Repeat the lines below exactly as written, please, from the line with "- If the library is found in" to the line with "I work with", both lines included, and no others.

[[ Source material open ]]

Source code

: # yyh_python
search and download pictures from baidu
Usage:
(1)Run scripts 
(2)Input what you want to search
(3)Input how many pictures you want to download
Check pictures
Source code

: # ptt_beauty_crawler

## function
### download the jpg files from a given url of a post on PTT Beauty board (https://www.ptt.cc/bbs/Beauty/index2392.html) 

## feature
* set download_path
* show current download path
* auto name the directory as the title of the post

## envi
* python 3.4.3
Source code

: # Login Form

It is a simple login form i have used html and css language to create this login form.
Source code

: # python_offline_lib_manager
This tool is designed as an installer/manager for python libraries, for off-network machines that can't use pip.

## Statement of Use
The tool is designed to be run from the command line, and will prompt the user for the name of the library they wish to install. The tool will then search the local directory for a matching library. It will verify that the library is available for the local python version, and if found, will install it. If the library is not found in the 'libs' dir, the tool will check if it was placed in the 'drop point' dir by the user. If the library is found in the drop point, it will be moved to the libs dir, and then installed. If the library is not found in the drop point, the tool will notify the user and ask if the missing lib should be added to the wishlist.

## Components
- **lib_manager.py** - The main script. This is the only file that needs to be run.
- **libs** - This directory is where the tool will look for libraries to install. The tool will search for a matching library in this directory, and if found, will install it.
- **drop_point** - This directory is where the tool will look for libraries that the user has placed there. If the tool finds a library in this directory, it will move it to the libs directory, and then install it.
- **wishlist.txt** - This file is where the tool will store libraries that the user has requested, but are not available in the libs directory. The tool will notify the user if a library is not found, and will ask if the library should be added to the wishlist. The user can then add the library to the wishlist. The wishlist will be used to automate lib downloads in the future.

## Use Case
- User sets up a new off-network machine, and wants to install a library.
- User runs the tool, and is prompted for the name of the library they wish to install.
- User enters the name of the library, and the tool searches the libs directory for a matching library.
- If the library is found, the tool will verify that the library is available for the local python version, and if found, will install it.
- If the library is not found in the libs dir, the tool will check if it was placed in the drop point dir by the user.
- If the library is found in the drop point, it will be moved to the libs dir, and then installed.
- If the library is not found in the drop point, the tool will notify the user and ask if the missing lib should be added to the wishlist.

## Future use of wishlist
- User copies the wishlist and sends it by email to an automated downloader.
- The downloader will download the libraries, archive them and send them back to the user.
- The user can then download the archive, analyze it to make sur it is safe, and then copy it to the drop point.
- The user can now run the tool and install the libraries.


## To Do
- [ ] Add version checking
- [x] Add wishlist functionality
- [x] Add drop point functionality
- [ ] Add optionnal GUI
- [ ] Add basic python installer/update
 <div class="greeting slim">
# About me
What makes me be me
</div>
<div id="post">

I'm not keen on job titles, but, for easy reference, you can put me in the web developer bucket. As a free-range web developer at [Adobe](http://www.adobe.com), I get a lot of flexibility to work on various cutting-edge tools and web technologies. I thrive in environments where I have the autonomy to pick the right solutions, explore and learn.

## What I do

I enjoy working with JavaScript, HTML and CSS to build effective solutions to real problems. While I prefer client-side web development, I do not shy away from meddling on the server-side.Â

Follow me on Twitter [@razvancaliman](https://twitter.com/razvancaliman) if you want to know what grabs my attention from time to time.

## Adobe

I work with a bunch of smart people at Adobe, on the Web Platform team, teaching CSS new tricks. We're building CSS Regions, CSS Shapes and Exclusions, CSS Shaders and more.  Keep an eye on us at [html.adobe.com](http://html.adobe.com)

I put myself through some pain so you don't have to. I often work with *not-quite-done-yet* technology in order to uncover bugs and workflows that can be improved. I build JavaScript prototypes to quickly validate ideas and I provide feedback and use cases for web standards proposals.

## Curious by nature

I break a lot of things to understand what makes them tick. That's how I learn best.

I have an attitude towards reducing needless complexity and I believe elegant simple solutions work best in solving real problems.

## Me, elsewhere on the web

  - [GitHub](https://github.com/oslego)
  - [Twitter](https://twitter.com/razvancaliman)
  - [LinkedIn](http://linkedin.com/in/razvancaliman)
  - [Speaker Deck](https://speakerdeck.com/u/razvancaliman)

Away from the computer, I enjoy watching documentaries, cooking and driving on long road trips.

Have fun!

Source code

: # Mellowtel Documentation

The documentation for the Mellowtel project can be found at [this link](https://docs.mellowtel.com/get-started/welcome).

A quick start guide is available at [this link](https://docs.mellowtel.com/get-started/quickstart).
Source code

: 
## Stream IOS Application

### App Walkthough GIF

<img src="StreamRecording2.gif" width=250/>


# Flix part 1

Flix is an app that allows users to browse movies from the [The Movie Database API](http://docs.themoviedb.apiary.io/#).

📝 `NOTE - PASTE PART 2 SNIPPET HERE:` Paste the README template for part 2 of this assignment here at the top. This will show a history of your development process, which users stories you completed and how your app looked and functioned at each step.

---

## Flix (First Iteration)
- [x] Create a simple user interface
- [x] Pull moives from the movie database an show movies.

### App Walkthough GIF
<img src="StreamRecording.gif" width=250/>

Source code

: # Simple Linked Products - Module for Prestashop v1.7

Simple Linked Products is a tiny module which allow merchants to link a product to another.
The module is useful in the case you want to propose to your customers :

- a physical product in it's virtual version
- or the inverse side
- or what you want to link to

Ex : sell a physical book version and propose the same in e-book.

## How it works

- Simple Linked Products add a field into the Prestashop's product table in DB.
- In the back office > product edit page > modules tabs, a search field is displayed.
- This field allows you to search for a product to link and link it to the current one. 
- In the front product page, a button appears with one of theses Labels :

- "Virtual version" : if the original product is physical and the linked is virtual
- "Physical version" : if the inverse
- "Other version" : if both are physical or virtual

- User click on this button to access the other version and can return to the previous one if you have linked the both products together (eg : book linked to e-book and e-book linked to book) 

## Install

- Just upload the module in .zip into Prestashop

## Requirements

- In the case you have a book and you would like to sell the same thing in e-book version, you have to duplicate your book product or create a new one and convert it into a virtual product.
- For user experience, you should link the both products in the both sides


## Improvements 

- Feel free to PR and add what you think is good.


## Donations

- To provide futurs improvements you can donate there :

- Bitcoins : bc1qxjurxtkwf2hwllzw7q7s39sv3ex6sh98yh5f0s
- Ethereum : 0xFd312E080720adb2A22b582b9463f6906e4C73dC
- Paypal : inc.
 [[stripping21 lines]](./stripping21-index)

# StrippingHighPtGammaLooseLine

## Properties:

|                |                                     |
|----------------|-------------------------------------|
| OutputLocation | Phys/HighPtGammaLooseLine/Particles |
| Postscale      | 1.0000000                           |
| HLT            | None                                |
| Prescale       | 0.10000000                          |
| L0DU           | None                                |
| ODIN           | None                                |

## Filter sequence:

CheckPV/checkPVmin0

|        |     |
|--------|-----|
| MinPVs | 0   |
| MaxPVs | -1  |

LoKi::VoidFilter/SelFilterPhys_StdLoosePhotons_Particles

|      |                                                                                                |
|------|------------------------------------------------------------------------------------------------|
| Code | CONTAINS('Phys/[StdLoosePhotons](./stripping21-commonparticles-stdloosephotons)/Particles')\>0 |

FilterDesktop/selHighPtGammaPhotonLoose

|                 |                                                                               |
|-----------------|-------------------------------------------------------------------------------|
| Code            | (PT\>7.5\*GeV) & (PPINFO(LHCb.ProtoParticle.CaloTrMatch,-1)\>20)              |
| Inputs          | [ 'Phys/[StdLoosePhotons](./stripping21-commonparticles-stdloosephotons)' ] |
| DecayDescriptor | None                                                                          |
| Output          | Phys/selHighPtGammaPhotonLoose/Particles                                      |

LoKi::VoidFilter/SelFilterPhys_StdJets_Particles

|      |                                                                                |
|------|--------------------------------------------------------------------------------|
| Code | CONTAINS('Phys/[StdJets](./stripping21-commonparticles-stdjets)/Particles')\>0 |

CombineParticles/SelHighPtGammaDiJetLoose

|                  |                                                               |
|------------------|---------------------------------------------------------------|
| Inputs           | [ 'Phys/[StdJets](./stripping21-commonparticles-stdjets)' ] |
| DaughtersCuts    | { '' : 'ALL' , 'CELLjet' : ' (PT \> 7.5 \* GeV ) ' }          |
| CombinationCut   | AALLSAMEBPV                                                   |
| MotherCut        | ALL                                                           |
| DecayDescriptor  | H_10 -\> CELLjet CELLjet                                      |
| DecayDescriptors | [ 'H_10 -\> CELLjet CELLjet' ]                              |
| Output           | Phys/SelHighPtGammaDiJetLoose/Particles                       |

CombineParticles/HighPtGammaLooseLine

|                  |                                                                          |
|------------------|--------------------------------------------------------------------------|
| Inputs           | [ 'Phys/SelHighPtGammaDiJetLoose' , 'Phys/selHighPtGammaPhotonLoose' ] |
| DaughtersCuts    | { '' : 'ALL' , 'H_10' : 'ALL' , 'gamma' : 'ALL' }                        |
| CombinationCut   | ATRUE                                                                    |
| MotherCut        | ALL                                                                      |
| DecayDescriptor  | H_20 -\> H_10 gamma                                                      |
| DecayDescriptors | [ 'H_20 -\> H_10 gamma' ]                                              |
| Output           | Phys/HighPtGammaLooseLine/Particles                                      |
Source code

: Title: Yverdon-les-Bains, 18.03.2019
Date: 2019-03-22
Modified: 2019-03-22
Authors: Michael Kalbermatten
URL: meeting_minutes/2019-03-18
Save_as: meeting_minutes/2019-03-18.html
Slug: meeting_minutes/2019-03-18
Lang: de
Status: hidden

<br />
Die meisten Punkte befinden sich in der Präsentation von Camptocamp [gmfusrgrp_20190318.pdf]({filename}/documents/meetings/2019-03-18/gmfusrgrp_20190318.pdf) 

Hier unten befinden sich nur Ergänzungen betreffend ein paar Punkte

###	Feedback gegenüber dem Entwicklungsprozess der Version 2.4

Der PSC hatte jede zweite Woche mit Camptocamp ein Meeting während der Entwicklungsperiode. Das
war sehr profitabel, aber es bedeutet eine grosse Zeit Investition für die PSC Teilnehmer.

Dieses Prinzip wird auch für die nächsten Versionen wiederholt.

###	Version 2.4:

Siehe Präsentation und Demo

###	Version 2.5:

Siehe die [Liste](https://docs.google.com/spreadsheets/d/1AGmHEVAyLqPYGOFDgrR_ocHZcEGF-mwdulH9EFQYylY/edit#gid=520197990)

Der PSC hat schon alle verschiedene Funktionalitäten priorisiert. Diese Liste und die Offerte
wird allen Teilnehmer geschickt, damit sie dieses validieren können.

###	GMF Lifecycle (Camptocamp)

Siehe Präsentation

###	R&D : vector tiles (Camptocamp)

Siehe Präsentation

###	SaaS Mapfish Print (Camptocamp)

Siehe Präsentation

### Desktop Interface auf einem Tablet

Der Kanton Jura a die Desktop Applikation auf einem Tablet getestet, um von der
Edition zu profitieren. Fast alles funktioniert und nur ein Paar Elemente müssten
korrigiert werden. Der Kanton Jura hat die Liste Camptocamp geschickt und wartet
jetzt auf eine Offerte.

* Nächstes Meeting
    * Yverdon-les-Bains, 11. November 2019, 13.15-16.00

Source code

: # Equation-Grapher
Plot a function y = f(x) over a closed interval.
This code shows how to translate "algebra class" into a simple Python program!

[[ Source material closed ]]

◆ Solution
- If the library is found in the drop point, it will be moved to the libs dir, and then installed.
- If the library is not found in the drop point, the tool will notify the user and ask if the missing lib should be added to the wishlist.

## Future use of wishlist
- User copies the wishlist and sends it by email to an automated downloader.
- The downloader will download the libraries, archive them and send them back to the user.
- The user can then download the archive, analyze it to make sur it is safe, and then copy it to the drop point.
- The user can now run the tool and install the libraries.


## To Do
- [ ] Add version checking
- [x] Add wishlist functionality
- [x] Add drop point functionality
- [ ] Add optionnal GUI
- [ ] Add basic python installer/update
 <div class="greeting slim">
# About me
What makes me be me
</div>
<div id="post">

I'm not keen on job titles, but, for easy reference, you can put me in the web developer bucket. As a free-range web developer at [Adobe](http://www.adobe.com), I get a lot of flexibility to work on various cutting-edge tools and web technologies. I thrive in environments where I have the autonomy to pick the right solutions, explore and learn.

## What I do

I enjoy working with JavaScript, HTML and CSS to build effective solutions to real problems. While I prefer client-side web development, I do not shy away from meddling on the server-side.Â

Follow me on Twitter [@razvancaliman](https://twitter.com/razvancaliman) if you want to know what grabs my attention from time to time.

## Adobe

I work with a bunch of smart people at Adobe, on the Web Platform team, teaching CSS new tricks. We're building CSS Regions, CSS Shapes and Exclusions, CSS Shaders and more.  Keep an eye on us at [html.adobe.com](http://html.adobe.com)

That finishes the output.